Actually, you are confused here. They actually first talked about a GPU with RT support, comparing to Nvidia RTX GPUs in order to do graphic Ray Tracing "Ray tracing’s immediate benefits are largely visual."
These are the Wired editor words (assumptions), a lead-in to the Cerny interview.
Wired
PlayStation’s next-generation console ticks all those boxes, starting with an AMD chip at the heart of the device. (Warning: some alphabet soup follows.) The CPU is based on the third generation of AMD’s Ryzen line and contains eight cores of the company’s new 7nm Zen 2 microarchitecture. The GPU, a custom variant of Radeon’s Navi family, will support ray tracing, a technique that models the travel of light to simulate complex interactions in 3D environments. While ray tracing is a staple of Hollywood visual effects and is beginning to worm its way into high-end processors and Nvidia's recently announced RTX line, no game console has been able to manage it. Yet.
Wired
Ray tracing’s immediate benefits are largely visual. Because it mimics the way light bounces from object to object in a scene, reflective surfaces and refractions through glass or liquid can be rendered much more accurately, even in real time, leading to heightened realism.
Cerny
According to Cerny, the applications go beyond graphic implications. “If you wanted to run tests to see if the player can hear certain audio sources or if the enemies can hear the players’ footsteps, ray tracing is useful for that,” he says. “It's all the same thing as taking a ray through the environment.”
Cerny
The AMD chip also includes a custom unit for 3D audio that Cerny thinks will redefine what sound can do in a videogame. “As a gamer,” he says, “it's been a little bit of a frustration that audio did not change too much between PlayStation 3 and PlayStation 4. With the next console the dream is to show how dramatically different the audio experience can be when we apply significant amounts of hardware horsepower to it.”

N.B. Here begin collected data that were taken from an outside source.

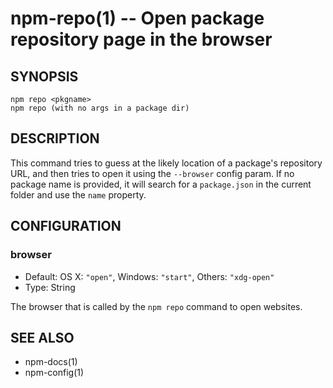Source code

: npm-repo(1) -- Open package repository page in the browser
========================================================






















































<extoc></extoc>

## SYNOPSIS

    npm repo <pkgname>
    npm repo (with no args in a package dir)

## DESCRIPTION

This command tries to guess at the likely location of a package's
repository URL, and then tries to open it using the `--browser`
config param. If no package name is provided, it will search for
a `package.json` in the current folder and use the `name` property.

## CONFIGURATION

### browser

* Default: OS X: `"open"`, Windows: `"start"`, Others: `"xdg-open"`
* Type: String

The browser that is called by the `npm repo` command to open websites.

## SEE ALSO

* npm-docs(1)
* npm-config(1)
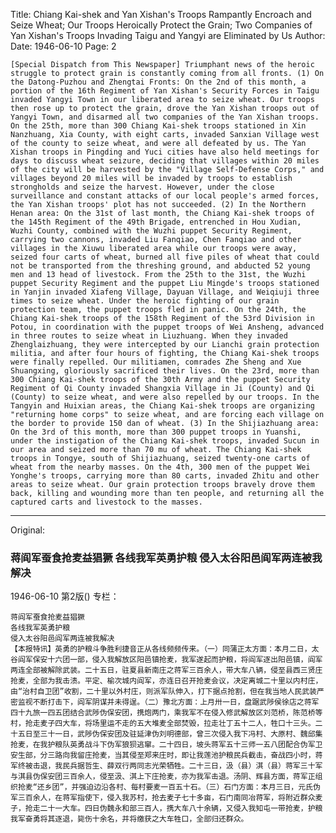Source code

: Title: Chiang Kai-shek and Yan Xishan's Troops Rampantly Encroach and Seize Wheat; Our Troops Heroically Protect the Grain; Two Companies of Yan Xishan's Troops Invading Taigu and Yangyi are Eliminated by Us
Author: 
Date: 1946-06-10
Page: 2

    [Special Dispatch from This Newspaper] Triumphant news of the heroic struggle to protect grain is constantly coming from all fronts. (1) On the Datong-Puzhou and Zhengtai Fronts: On the 2nd of this month, a portion of the 16th Regiment of Yan Xishan's Security Forces in Taigu invaded Yangyi Town in our liberated area to seize wheat. Our troops then rose up to protect the grain, drove the Yan Xishan troops out of Yangyi Town, and disarmed all two companies of the Yan Xishan troops. On the 25th, more than 300 Chiang Kai-shek troops stationed in Xin Nanzhuang, Xia County, with eight carts, invaded Sanxian Village west of the county to seize wheat, and were all defeated by us. The Yan Xishan troops in Pingding and Yuci cities have also held meetings for days to discuss wheat seizure, deciding that villages within 20 miles of the city will be harvested by the "Village Self-Defense Corps," and villages beyond 20 miles will be invaded by troops to establish strongholds and seize the harvest. However, under the close surveillance and constant attacks of our local people's armed forces, the Yan Xishan troops' plot has not succeeded. (2) In the Northern Henan area: On the 31st of last month, the Chiang Kai-shek troops of the 145th Regiment of the 49th Brigade, entrenched in Hou Xudian, Wuzhi County, combined with the Wuzhi puppet Security Regiment, carrying two cannons, invaded Liu Fanqiao, Chen Fanqiao and other villages in the Xiuwu liberated area while our troops were away, seized four carts of wheat, burned all five piles of wheat that could not be transported from the threshing ground, and abducted 52 young men and 13 head of livestock. From the 25th to the 31st, the Wuzhi puppet Security Regiment and the puppet Liu Mingde's troops stationed in Yanjin invaded Xiafeng Village, Dayuan Village, and Weiqiuji three times to seize wheat. Under the heroic fighting of our grain protection team, the puppet troops fled in panic. On the 24th, the Chiang Kai-shek troops of the 158th Regiment of the 53rd Division in Potou, in coordination with the puppet troops of Wei Ansheng, advanced in three routes to seize wheat in Liuzhuang. When they invaded Zhenglaizhuang, they were intercepted by our Lianchi grain protection militia, and after four hours of fighting, the Chiang Kai-shek troops were finally repelled. Our militiamen, comrades Zhe Sheng and Xue Shuangxing, gloriously sacrificed their lives. On the 23rd, more than 300 Chiang Kai-shek troops of the 30th Army and the puppet Security Regiment of Qi County invaded Shangxia Village in Ji (County) and Qi (County) to seize wheat, and were also repelled by our troops. In the Tangyin and Huixian areas, the Chiang Kai-shek troops are organizing "returning home corps" to seize wheat, and are forcing each village on the border to provide 150 dan of wheat. (3) In the Shijiazhuang area: On the 3rd of this month, more than 300 puppet troops in Yuanshi, under the instigation of the Chiang Kai-shek troops, invaded Sucun in our area and seized more than 70 mu of wheat. The Chiang Kai-shek troops in Tongye, south of Shijiazhuang, seized twenty-one carts of wheat from the nearby masses. On the 4th, 300 men of the puppet Wei Yonghe's troops, carrying more than 80 carts, invaded Zhitu and other areas to seize wheat. Our grain protection troops bravely drove them back, killing and wounding more than ten people, and returning all the captured carts and livestock to the masses.



<hr /> 

Original: 


### 蒋阎军蚕食抢麦益猖獗  各线我军英勇护粮  侵入太谷阳邑阎军两连被我解决

1946-06-10
第2版()
专栏：

    蒋阎军蚕食抢麦益猖獗
    各线我军英勇护粮
    侵入太谷阳邑阎军两连被我解决
    【本报特讯】英勇的护粮斗争胜利捷音正从各线频频传来。（一）同蒲正太方面：本月二日，太谷阎军保安十六团一部，侵入我解放区阳邑镇抢麦，我军遂起而护粮，将阎军逐出阳邑镇，阎军两连全部被解除武装。二十五日，驻夏县新南庄之蒋军三百余人，带大车八辆，侵至县西三贤庄抢麦，全部为我击溃。平定、榆次城内阎军，亦连日召开抢麦会议，决定离城二十里以内村庄，由“治村自卫团”收割，二十里以外村庄，则派军队伸入，打下据点抢割，但在我当地人民武装严密监视不断打击下，阎军阴谋并未得逞。（二）豫北方面：上月卅一日，盘踞武陟侯徐店之蒋军四十九旅一四五团结合武陟伪保安团，携炮两门，乘我军不在侵入修武解放区刘范桥，陈范桥等村，抢走麦子四大车，将场里运不走的五大堆麦全部焚毁，拉走壮丁五十二人，牲口十三头。二十五日至三十一日，武陟伪保安团及驻延津伪刘明德部，曾三次侵入我下冯村、大原村、魏邱集抢麦，在我护粮队英勇战斗下伪军狼狈逃窜。二十四日，坡头蒋军五十三师一五八团配合伪军卫安生部，分三路向我留庄抢麦，当其侵至郑来庄时，即让我莲池护粮民兵截击，奋战四小时，蒋军终被击退，我民兵据哲生、薛双行两同志光荣牺牲。二十三日，汲（县）淇（县）蒋军三十军与淇县伪保安团三百余人，侵至汲、淇上下庄抢麦，亦为我军击退。汤阴、辉县方面，蒋军正组织抢麦“还乡团”，并强迫边沿各村、每村要麦一百五十石。（三）石门方面：本月三日，元氏伪军三百余人，在蒋军指使下，侵入我苏村，抢去麦子七十多亩，石门南同冶蒋军，将附近群众麦子，抢走二十一大车。四日伪魏永和部三百人，携大车八十余辆，又侵入我知屯一带抢麦，护粮我军奋勇将其逐退，毙伤十余名，并将缴获之大车牲口，全部归还群众。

So, Cerny discussion as far as the printed article is concerned, starts with him talking about RT audio related stuff. What was said before or after the article was printed, isn't how the article is printed.

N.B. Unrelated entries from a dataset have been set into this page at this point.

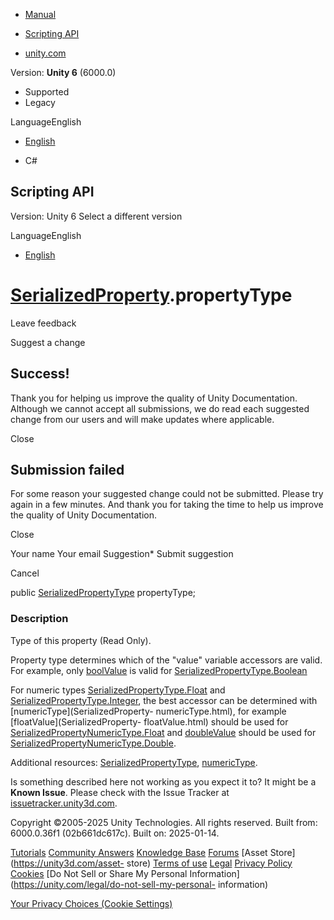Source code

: [ ]()

  * [Manual](../Manual/index.html)
  * [Scripting API](../ScriptReference/index.html)

  * [unity.com](https://unity.com/)

Version: **Unity 6** (6000.0)

  * Supported
  * Legacy

LanguageEnglish

  * [English]()

  * C#

[ ](https://docs.unity3d.com)

## Scripting API

Version: Unity 6 Select a different version

LanguageEnglish

  * [English]()

#  [SerializedProperty](SerializedProperty.html).propertyType

Leave feedback

Suggest a change

## Success!

Thank you for helping us improve the quality of Unity Documentation. Although
we cannot accept all submissions, we do read each suggested change from our
users and will make updates where applicable.

Close

## Submission failed

For some reason your suggested change could not be submitted. Please <a>try
again</a> in a few minutes. And thank you for taking the time to help us
improve the quality of Unity Documentation.

Close

Your name Your email Suggestion* Submit suggestion

Cancel

[ ]()

public [SerializedPropertyType](SerializedPropertyType.html) propertyType;

### Description

Type of this property (Read Only).

Property type determines which of the "value" variable accessors are valid.
For example, only [boolValue](SerializedProperty-boolValue.html) is valid for
[SerializedPropertyType.Boolean](SerializedPropertyType.Boolean.html)  
  
For numeric types
[SerializedPropertyType.Float](SerializedPropertyType.Float.html) and
[SerializedPropertyType.Integer](SerializedPropertyType.Integer.html), the
best accessor can be determined with [numericType](SerializedProperty-
numericType.html), for example [floatValue](SerializedProperty-
floatValue.html) should be used for
[SerializedPropertyNumericType.Float](SerializedPropertyNumericType.Float.html)
and [doubleValue](SerializedProperty-doubleValue.html) should be used for
[SerializedPropertyNumericType.Double](SerializedPropertyNumericType.Double.html).  
  
Additional resources: [SerializedPropertyType](SerializedPropertyType.html),
[numericType](SerializedProperty-numericType.html).

Is something described here not working as you expect it to? It might be a
**Known Issue**. Please check with the Issue Tracker at
[issuetracker.unity3d.com](https://issuetracker.unity3d.com).

Copyright ©2005-2025 Unity Technologies. All rights reserved. Built from:
6000.0.36f1 (02b661dc617c). Built on: 2025-01-14.

[Tutorials](https://unity3d.com/learn) [Community
Answers](https://answers.unity3d.com) [Knowledge
Base](https://support.unity3d.com/hc/en-us)
[Forums](https://forum.unity3d.com) [Asset Store](https://unity3d.com/asset-
store) [Terms of use](https://docs.unity3d.com/Manual/TermsOfUse.html)
[Legal](https://unity.com/legal) [Privacy
Policy](https://unity.com/legal/privacy-policy)
[Cookies](https://unity.com/legal/cookie-policy) [Do Not Sell or Share My
Personal Information](https://unity.com/legal/do-not-sell-my-personal-
information)

[Your Privacy Choices (Cookie Settings)](javascript:void\(0\);)

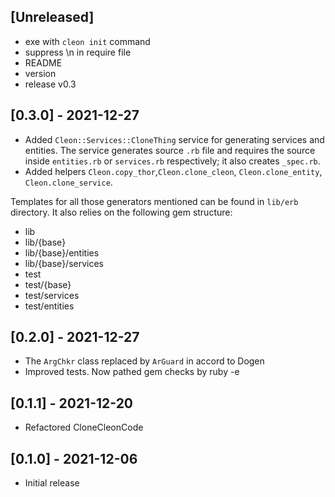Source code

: ## [Unreleased]

- exe with `cleon init` command
- suppress \n in require file
- README
- version
- release v0.3

## [0.3.0] - 2021-12-27

- Added `Cleon::Services::CloneThing` service for generating services and entities. The service generates source `.rb` file and requires the source inside `entities.rb` or `services.rb` respectively; it also creates `_spec.rb`.
- Added helpers `Cleon.copy_thor`,`Cleon.clone_cleon`, `Cleon.clone_entity`, `Cleon.clone_service`.

Templates for all those generators mentioned can be found in `lib/erb` directory. It also relies on the following gem structure:

- lib
- lib/{base}
- lib/{base}/entities
- lib/{base}/services
- test
- test/{base}
- test/services
- test/entities

## [0.2.0] - 2021-12-27

- The `ArgChkr` class replaced by `ArGuard` in accord to Dogen
- Improved tests. Now pathed gem checks by ruby -e

## [0.1.1] - 2021-12-20

- Refactored CloneCleonCode

## [0.1.0] - 2021-12-06

- Initial release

Sure, Cerny would have talked about RT related lighting, shadowing, reflections and so-on. But that Navi AMD checklist of features mentioned in the article are the Wired editors words, not Cerny's.
https://www.wired.com/story/exclusive-sony-next-gen-console/
Edit: And if Sony officially stated RT hardware, then there would have been no need of having an internal developer retract his statement about PS5 having RT hardware. Kind of pointless of having something removed if it was officially stated. But it wasn't...
As an FYI, yes I do believe PS5 will have RT related hardware, but that's not the point. The point is, no official statement of RT hardware.